Exergue n° 83

 

« J’appuie mes deux pouces dans le creux de la chair qui borde le haut du sternum et, appuyant, je rejoins lentement, un pouce vers la droite, un pouce vers la gauche en biais, la zone plus dure au-dessous des oreilles. Je masse en V. Je ressens une grande fatigue musculaire dans mes avant-bras : je sais, masser me fait toujours mal aux avant-bras.

Le visage d’Hélène est immobile et serein, ses yeux ouverts fixent le plafond.

Et soudain je suis frappé de terreur : ses yeux sont interminablement fixes et surtout voici qu’un bref bout de langue repose, insolite et paisible, entre ses dents et ses lèvres. » 

Louis Althusser, L’Avenir dure longtemps, suivi de Les Faits,
Paris, Stock/Imec, 1992, p. 11-12

 
 


Hélène Merlin-Kajman

08/06/2013

Je me suis demandé pourquoi commenter ce texte trop vrai ; pourquoi donner un sens à la terrifiante absence de sens de la transition qui s’y révèle.

Je me le suis demandé, je me le demande encore.

Mais il y a une raison. Ces lignes ouvrent l’autobiographie d’Althusser. Données à notre partage, nos fantasmes, nos réflexions, elles font passer d’un visage de femme immobile et serein à un visage de morte entre les mains d’un homme qui s’apprête à raconter l’histoire de sa folie et l’histoire de son engagement philosophique et politique. Nous lisons que rien ne s’est signalé dans ces mains. L’ellipse du récit trace une zone insensible, foyer de propagation traumatique, ou plutôt de jouissance, pour qui lit – car comment ne pas relire et relire encore, fasciné par ce blanc ?

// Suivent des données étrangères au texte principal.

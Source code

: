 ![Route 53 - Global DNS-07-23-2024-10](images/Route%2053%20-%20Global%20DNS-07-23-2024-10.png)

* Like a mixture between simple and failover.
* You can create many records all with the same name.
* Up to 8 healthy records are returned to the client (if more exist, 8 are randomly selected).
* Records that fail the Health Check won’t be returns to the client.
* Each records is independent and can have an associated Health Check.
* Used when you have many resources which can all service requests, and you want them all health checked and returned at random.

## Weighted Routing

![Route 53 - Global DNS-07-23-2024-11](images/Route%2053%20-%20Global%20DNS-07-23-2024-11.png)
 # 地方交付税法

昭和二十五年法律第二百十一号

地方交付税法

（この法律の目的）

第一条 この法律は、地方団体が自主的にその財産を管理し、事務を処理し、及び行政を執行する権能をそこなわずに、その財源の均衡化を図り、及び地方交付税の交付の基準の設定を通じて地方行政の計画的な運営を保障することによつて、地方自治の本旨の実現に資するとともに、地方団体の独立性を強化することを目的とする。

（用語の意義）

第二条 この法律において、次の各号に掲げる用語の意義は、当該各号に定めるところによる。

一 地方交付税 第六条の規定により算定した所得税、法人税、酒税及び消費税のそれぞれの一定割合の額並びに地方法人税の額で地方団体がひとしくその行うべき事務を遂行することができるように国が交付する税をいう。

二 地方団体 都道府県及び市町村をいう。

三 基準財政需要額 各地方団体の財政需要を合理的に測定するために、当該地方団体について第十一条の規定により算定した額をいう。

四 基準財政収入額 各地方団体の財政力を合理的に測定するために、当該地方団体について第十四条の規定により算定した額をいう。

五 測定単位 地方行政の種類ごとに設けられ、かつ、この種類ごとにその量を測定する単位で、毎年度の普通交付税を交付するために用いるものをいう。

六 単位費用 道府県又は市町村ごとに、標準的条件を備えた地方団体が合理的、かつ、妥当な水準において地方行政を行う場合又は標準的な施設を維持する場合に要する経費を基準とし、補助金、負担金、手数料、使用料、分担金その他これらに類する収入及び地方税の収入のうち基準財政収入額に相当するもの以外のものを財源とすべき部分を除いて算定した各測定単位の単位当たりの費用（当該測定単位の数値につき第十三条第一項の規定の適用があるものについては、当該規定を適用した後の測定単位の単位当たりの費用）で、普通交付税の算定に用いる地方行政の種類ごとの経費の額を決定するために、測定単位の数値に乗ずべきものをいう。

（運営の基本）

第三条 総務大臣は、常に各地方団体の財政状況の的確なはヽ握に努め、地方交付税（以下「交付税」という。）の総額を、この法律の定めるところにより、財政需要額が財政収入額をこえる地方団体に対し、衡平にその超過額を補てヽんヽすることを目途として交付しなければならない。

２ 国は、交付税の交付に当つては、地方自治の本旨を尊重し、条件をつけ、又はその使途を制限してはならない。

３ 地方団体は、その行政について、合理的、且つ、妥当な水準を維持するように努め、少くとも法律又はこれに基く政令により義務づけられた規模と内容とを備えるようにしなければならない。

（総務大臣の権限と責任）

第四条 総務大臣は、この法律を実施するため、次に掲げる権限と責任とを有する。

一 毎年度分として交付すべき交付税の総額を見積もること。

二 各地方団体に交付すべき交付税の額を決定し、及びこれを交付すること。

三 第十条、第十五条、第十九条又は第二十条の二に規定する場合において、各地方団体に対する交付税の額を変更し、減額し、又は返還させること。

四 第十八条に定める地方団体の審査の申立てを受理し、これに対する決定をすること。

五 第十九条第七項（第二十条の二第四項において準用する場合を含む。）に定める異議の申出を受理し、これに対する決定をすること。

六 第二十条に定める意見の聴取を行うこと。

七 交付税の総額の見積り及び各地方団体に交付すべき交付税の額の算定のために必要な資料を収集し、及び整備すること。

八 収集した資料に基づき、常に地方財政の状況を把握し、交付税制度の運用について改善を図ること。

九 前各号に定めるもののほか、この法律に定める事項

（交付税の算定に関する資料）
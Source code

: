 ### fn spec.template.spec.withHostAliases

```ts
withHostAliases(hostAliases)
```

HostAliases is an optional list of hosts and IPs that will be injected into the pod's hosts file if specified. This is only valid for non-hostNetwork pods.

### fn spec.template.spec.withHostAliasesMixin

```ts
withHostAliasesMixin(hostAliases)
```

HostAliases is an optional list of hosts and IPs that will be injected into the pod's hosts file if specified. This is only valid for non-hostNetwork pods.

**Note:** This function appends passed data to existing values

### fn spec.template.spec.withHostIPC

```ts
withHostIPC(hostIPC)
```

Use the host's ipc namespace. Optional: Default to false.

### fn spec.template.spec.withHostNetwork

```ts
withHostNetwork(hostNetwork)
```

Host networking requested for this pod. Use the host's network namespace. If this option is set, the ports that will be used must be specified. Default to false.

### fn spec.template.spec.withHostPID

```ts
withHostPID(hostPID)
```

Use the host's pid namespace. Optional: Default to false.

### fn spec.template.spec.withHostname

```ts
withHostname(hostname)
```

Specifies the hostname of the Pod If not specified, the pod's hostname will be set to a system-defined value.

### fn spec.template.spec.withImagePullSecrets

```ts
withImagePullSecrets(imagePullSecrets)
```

La signification aussi s’étrangle.

Je relis, essayant de fixer mon attention sur ce que le texte dérobe : son visage à elle. Non, pas son visage : son effroi, sa terreur intimes.

Rien.

Alors, je parcours le livre, je le lis vite, en diagonal. Sa littéralité rend un son désagréable. Et voilà que soudain une autre citation me prend à la gorge :

Lorsque je « rencontrai » le marxisme, ce fut par mon corps que j’y adhérai [...] parce qu’il me permit non seulement de vivre, par la critique de toute illusion spéculative, un rapport vrai à la réalité nue et aussi de pouvoir vivre désormais ce rapport physique (de contact mais surtout de travail sur la matière sociale ou autre) dans la pensée elle-même. Dans le marxisme, dans la théorie marxiste, je trouvai une pensée qui prenait en compte le primat du corps actif et travailleur sur la conscience passive et spéculative, et pensais ce rapport comme le matérialisme même. (ibid. p. 207-208)

Ne prenez pas cela pour un trajet théorique. Simplement pour un vertige. Quelque chose en moi qui, viscéralement, dit non.